Selma To Montgomery March: After a 5-day, 54-mile march from Selma, Alabama, where local African Americans, the Student Nonviolent Coordinating Committee (SNCC), and the Southern Christian Leadership Conference (SCLC) had been campaigning for voting rights, Martin Luther King led thousands of nonviolent demonstrators to the steps of the capitol in Montgomery, Alabama, on March 25, 1965.

“There has never been a moment in American history more dignified and inspirational than the pilgrimage of clergymen and laymen of every race and faith pouring into Selma to face peril with its besieged Negroes,” King told the assembled audience.

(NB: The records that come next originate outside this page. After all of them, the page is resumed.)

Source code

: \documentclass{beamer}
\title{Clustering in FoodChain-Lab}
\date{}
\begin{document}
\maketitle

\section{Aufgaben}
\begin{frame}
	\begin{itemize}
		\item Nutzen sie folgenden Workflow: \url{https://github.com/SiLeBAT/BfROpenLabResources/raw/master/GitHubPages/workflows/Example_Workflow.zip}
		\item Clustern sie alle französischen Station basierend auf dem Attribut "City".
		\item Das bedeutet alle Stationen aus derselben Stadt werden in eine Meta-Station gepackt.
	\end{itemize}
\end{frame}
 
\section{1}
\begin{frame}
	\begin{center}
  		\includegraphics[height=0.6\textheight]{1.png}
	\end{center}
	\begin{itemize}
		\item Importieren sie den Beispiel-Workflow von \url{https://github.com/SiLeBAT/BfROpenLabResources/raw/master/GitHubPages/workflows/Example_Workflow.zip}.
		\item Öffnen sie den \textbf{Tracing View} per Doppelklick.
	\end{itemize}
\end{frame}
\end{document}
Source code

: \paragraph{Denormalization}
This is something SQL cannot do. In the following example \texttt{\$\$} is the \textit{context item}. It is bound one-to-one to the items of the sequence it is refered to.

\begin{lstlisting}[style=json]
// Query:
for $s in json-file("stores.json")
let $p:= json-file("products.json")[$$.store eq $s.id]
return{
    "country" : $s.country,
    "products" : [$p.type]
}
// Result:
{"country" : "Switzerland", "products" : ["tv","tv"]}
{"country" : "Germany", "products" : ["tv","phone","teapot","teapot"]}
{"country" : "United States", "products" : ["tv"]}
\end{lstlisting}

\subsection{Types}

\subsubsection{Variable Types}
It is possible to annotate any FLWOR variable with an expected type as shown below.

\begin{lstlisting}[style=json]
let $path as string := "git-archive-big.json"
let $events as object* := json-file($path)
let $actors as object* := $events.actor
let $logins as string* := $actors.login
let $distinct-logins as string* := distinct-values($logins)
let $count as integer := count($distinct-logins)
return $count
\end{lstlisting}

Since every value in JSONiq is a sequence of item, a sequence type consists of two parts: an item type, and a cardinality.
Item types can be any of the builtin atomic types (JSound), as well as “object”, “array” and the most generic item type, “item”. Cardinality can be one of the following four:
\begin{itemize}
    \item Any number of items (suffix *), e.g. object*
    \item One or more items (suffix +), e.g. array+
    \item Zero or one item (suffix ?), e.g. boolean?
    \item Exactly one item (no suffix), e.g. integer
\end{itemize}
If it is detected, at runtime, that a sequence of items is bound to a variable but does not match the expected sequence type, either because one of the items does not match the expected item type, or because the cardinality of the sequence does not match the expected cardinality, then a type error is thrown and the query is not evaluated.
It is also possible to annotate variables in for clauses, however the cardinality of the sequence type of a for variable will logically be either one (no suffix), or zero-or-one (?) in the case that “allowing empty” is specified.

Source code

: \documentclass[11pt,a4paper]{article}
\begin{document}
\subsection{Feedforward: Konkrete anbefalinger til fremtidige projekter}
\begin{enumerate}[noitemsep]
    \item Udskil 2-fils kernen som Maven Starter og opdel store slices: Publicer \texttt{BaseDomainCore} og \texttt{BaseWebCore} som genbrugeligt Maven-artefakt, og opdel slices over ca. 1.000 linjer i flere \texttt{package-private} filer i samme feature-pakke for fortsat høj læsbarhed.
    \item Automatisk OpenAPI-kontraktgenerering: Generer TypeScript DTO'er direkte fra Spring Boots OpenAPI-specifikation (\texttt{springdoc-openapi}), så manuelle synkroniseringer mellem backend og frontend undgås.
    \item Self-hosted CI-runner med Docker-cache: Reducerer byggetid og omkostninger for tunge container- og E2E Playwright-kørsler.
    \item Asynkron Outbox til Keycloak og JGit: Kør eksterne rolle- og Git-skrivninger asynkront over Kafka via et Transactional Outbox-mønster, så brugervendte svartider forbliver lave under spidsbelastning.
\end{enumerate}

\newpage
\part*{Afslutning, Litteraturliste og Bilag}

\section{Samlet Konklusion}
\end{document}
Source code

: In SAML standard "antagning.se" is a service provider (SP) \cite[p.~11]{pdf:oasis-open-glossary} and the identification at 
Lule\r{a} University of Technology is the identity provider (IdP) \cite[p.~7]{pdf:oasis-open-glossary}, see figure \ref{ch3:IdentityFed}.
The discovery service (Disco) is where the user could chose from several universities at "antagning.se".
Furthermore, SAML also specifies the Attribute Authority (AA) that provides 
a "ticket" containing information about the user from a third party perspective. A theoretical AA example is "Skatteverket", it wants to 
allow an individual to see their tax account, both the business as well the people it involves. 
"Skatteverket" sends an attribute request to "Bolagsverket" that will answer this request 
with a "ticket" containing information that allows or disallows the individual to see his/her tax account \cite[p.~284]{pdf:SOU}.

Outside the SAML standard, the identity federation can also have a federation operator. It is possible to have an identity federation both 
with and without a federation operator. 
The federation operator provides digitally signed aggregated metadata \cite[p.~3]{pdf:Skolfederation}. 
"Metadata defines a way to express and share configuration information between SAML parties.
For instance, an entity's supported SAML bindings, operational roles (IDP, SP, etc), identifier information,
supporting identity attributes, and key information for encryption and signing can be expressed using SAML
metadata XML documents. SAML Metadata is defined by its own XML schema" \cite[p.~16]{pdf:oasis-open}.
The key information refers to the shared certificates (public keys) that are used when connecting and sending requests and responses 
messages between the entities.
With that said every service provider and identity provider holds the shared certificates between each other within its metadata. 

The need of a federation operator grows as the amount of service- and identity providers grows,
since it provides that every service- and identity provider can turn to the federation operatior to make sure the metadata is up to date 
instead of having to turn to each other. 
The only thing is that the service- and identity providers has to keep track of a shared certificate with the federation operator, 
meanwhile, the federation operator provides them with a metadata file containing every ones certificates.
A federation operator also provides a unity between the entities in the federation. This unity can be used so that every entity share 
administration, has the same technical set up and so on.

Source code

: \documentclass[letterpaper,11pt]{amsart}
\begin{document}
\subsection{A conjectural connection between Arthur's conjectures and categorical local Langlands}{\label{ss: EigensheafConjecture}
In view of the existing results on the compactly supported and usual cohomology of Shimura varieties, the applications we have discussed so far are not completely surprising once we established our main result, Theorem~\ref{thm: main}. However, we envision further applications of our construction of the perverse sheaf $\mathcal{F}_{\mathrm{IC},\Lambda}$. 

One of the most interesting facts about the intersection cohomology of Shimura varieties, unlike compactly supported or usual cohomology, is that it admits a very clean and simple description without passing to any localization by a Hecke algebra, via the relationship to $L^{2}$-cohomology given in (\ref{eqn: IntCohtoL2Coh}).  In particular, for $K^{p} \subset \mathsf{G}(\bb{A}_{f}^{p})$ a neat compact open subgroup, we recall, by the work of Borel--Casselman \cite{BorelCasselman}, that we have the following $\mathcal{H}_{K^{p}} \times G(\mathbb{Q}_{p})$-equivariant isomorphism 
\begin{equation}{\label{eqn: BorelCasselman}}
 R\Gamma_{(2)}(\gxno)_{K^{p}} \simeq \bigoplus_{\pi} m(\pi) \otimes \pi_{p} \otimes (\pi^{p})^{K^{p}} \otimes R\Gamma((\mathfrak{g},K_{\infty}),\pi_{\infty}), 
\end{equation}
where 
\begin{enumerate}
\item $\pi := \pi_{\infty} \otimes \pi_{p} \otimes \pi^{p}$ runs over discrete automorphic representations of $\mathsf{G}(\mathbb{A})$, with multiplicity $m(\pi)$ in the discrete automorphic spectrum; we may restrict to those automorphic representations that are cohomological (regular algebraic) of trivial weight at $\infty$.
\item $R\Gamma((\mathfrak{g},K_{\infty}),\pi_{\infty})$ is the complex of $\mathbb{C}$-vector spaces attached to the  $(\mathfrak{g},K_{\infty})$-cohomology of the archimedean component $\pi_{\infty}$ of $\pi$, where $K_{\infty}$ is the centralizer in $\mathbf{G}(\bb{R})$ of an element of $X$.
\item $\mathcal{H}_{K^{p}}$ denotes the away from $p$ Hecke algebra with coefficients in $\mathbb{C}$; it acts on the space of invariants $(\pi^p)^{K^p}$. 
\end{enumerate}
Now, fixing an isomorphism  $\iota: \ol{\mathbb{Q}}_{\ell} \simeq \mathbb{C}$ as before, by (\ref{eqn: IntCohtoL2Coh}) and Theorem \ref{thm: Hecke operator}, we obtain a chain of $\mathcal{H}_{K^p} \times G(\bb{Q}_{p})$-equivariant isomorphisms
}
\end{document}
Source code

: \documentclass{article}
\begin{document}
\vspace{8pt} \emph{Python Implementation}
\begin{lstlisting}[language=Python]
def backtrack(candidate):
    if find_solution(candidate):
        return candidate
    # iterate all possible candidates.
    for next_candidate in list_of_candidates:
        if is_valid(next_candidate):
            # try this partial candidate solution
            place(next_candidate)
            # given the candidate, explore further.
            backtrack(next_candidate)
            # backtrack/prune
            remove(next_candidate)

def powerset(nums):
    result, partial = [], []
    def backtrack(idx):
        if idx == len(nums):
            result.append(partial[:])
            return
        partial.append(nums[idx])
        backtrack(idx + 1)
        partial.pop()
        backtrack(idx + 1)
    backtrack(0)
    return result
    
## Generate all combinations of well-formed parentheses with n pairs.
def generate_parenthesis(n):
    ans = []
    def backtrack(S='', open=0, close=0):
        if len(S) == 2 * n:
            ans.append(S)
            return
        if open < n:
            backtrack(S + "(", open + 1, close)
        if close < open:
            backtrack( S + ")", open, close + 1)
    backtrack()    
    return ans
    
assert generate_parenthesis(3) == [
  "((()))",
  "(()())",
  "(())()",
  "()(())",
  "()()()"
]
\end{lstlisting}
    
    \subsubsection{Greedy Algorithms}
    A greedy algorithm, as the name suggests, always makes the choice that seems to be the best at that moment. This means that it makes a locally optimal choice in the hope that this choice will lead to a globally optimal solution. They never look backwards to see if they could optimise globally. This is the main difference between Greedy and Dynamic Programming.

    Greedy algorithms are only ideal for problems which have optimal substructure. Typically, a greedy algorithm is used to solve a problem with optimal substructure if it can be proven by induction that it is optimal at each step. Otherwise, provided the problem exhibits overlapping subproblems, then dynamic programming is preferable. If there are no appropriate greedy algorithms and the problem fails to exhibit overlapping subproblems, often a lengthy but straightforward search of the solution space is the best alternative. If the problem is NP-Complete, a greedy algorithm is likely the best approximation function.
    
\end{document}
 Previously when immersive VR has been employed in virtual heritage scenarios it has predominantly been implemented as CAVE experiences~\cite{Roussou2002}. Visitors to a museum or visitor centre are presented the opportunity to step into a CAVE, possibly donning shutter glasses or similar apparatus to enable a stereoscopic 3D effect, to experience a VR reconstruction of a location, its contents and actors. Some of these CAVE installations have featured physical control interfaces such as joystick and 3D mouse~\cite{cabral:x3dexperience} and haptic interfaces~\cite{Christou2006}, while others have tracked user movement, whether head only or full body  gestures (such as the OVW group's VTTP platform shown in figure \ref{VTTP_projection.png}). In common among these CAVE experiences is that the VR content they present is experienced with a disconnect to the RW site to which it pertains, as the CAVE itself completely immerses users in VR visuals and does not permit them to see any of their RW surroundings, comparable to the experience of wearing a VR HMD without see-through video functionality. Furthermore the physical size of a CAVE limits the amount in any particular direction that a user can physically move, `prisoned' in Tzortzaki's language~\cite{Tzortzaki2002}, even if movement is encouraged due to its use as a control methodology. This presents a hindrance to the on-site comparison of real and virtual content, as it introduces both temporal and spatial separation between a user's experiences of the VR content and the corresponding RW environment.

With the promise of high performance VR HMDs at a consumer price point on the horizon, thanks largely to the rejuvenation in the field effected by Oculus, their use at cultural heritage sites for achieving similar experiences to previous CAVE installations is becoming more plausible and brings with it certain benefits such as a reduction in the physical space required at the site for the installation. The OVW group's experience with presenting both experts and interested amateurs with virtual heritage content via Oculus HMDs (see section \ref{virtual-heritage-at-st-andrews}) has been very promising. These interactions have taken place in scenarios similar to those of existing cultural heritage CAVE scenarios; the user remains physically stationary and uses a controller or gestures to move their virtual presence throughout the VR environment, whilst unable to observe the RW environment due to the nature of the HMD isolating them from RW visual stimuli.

On January 2, 1965, King and the SCLC joined the SNCC, the Dallas County Voters League, and other local African American activists in Selma for a voting rights campaign, despite repeated attempts by local blacks to register to vote.

The SCLC chose Selma as the focus of their operations because they expected the legendary violence of local law enforcement under Sheriff Jim Clark to draw national attention and put pressure on President Lyndon B. Johnson and Congress to pass new national voting rights legislation.

For the first month, the campaign in Selma and nearby Marion, Alabama, progressed with mass arrests but no bloodshed. That changed in February when police attacks on nonviolent demonstrators became more common. On the evening of February 18th, Alabama state troopers and Marion police officers joined forces to disperse an evening march in Marion.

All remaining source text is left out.